Pressure to restructure the agriculture sector intensified as Poland prepared to accede to the European Union, which is unwilling to subsidize the vast number of subsistence farms that do not produce for the market. The changes in agriculture are likely to strain Poland's social fabric, tearing at the heart of the traditional, family-based small farm as the younger generation drifts toward the cities. Nonetheless, dramatically increasing agricultural exports to the EU-15 (38% growth in 2005) and payments to farmers from Brussels following accession have enriched Polish commercial farmers and dramatically increase support for EU membership in Poland’s rural areas.
Before World War II, Poland's industrial base was concentrated in the coal, textile, chemical, machinery, iron, and steel sectors. Today it extends to fertilizers, petrochemicals, machine tools, electrical machinery, electronics, and shipbuilding.
Poland's industrial base suffered greatly during World War II, and many resources were directed toward reconstruction. The communist economic system imposed in the late 1940s created large and unwieldy economic structures operated under a tight central command. In part because of this systemic rigidity, the economy performed poorly even in comparison with other economies in central Europe.
In 1990, the Mazowiecki government began a comprehensive reform program to replace the centralized command economy with a market-oriented system. While the results overall have been impressive, many large state-owned industrial enterprises, particularly the railroad and the mining, steel, and defense sectors, have remained resistant to the change and downsizing required to survive in an open market economy.
Economic Reform Program and Direct Foreign Investment
The economic reforms introduced in 1990 removed price controls, eliminated most subsidies to industry, opened markets to international competition, and imposed strict budgetary and monetary discipline. Poland was the first former centrally planned economy in central Europe to end its recession and return to growth in the early 1990s. The private sector now accounts for over two-thirds of GDP.

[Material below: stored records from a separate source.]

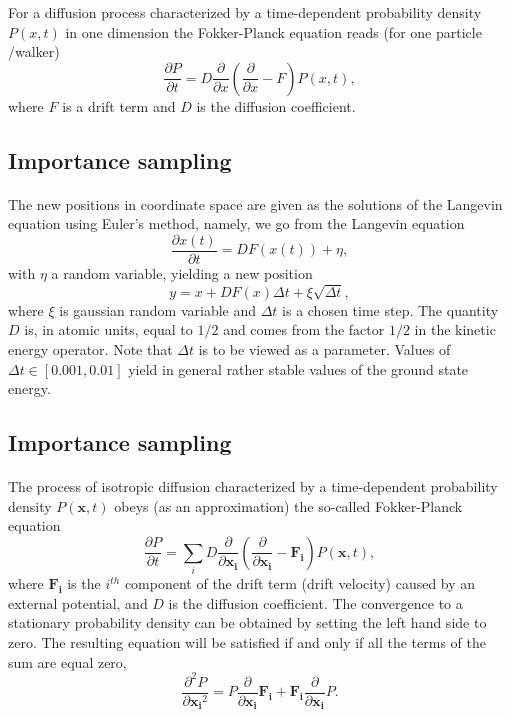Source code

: \documentclass[%
twoside,                 %
final,                   %
10pt]{article}
\begin{document}
For a diffusion process characterized by a time-dependent probability density $P(x,t)$ in one dimension the Fokker-Planck
equation reads (for one particle /walker) 
\[
   \frac{\partial P}{\partial t} = D\frac{\partial }{\partial x}\left(\frac{\partial }{\partial x} -F\right)P(x,t),
\]
where $F$ is a drift term and $D$ is the diffusion coefficient.




\subsection*{Importance sampling}

\paragraph{}
The new positions in coordinate space are given as the solutions of the Langevin equation using Euler's method, namely,
we go from the Langevin equation
\[ 
   \frac{\partial x(t)}{\partial t} = DF(x(t)) +\eta,
\]
with $\eta$ a random variable,
yielding a new position 
\[
   y = x+DF(x)\Delta t +\xi\sqrt{\Delta t},
\]
where $\xi$ is gaussian random variable and $\Delta t$ is a chosen time step. 
The quantity $D$ is, in atomic units, equal to $1/2$ and comes from the factor $1/2$ in the kinetic energy operator. Note that $\Delta t$ is to be viewed as a parameter. Values of $\Delta t \in [0.001,0.01]$ yield in general rather stable values of the ground state energy.



\subsection*{Importance sampling}

\paragraph{}
The process of isotropic diffusion characterized by a time-dependent probability density $P(\mathbf{x},t)$ obeys (as an approximation) the so-called Fokker-Planck equation 
\[
   \frac{\partial P}{\partial t} = \sum_i D\frac{\partial }{\partial \mathbf{x_i}}\left(\frac{\partial }{\partial \mathbf{x_i}} -\mathbf{F_i}\right)P(\mathbf{x},t),
\]
where $\mathbf{F_i}$ is the $i^{th}$ component of the drift term (drift velocity) caused by an external potential, and $D$ is the diffusion coefficient. The convergence to a stationary probability density can be obtained by setting the left hand side to zero. The resulting equation will be satisfied if and only if all the terms of the sum are equal zero,
\[
\frac{\partial^2 P}{\partial {\mathbf{x_i}^2}} = P\frac{\partial}{\partial {\mathbf{x_i}}}\mathbf{F_i} + \mathbf{F_i}\frac{\partial}{\partial {\mathbf{x_i}}}P.
\]
\end{document}
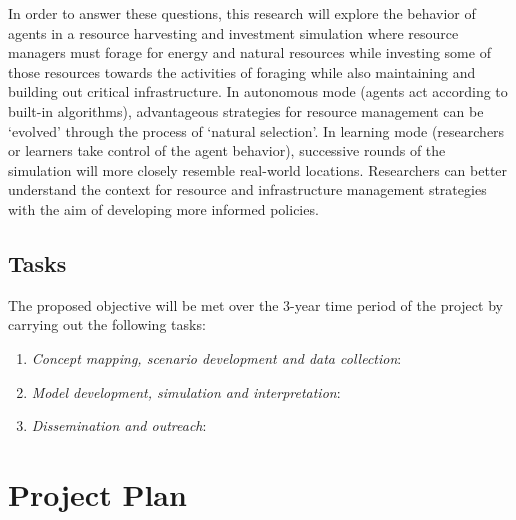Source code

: \documentclass[11pt,a4paper]{article}
\begin{document}
In order to answer these questions,
this research will explore the behavior of agents in 
a resource harvesting and investment simulation where 
resource managers must forage for energy and natural resources 
while investing some of those resources towards the activities of foraging 
while also maintaining and building out critical infrastructure. 
In autonomous mode (agents act according to built-in algorithms), 
advantageous strategies for resource management can be 
`evolved' through the process of `natural selection'. 
In learning mode (researchers or learners take control of the agent behavior), 
successive rounds of the simulation will more closely resemble real-world locations. 
Researchers can better understand the context for 
resource and infrastructure management strategies 
with the aim of developing more informed policies.

\subsection{Tasks}
\label{sec:tasks}

The proposed objective will be met over the 3-year time period of the project by carrying out the following tasks:

\begin{enumerate}[leftmargin=0.75in,label= \emph{Task \arabic*}]
\vspace{-9pt}
\setlength{\itemsep}{-3pt}
	\item	\emph{Concept mapping,  scenario development and data collection}: 		\label{task:concept}
	\item	\emph{Model development, simulation and interpretation}: 		\label{task:development}
	\item	\emph{Dissemination and outreach}: 		\label{task:dissemination}
\end{enumerate}





\section{Project Plan}
\end{document}
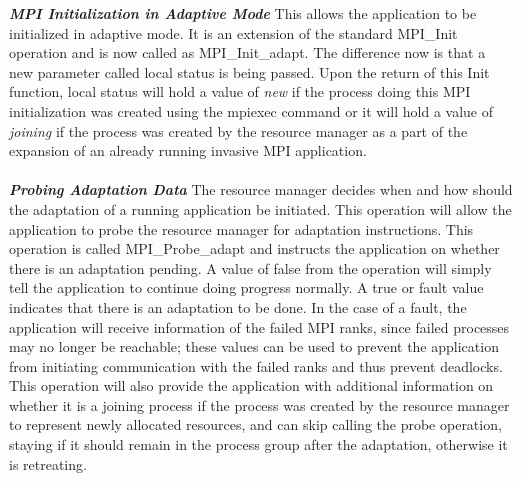 \textbf{\textit{MPI Initialization in Adaptive Mode}} This allows the application to be initialized in adaptive mode. It is an extension of the standard MPI{\_}Init operation and is now called as MPI{\_}Init{\_}adapt. The difference now is that a new parameter called local status is being passed. Upon the return of this Init function, local status will hold a value of \textit{new} if the process doing this MPI initialization was created using the mpiexec command or it will hold a value of \textit{joining} if the process was created by the resource manager as a part of the expansion of an already running invasive MPI application.\\ \\
\textbf{\textit{Probing Adaptation Data}} The resource manager decides when and how should the adaptation of a running application be initiated. This operation will allow the application to probe the resource manager for adaptation instructions. This operation is called MPI{\_}Probe{\_}adapt and instructs the application on whether there is an adaptation pending. A value of false from the operation will simply tell the application to continue doing progress normally. A true or fault value indicates that there is an adaptation to be done. In the case of a fault, the application will receive information of the failed MPI ranks, since failed processes may no longer be reachable; these values can be used to prevent the application from initiating communication with the failed  ranks and thus prevent deadlocks. This operation will also provide the application with additional information on whether it is a joining process if the process was created by the resource manager to represent newly allocated resources, and can skip calling the probe operation, staying if it should remain in the process group after the adaptation, otherwise it is retreating.\\ \\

In early 2002, the government announced a new set of economic reforms known as the Hausner Plan, designed in many ways to complete the process launched in 1990. The package acknowledged the need to improve Poland's investment climate, particularly the conditions for small and medium-sized enterprises, and better prepare the economy to compete as a European Union (EU) member. The government also aimed to improve Poland's public finances to prepare for eventual adoption of the euro. Though the government was able to enact only portions of the Hausner Plan, those successes coupled with successful monetary efforts to strengthen the zloty, have put Poland within reach of the National Bank’s goal of Euro accession in 2008-2009.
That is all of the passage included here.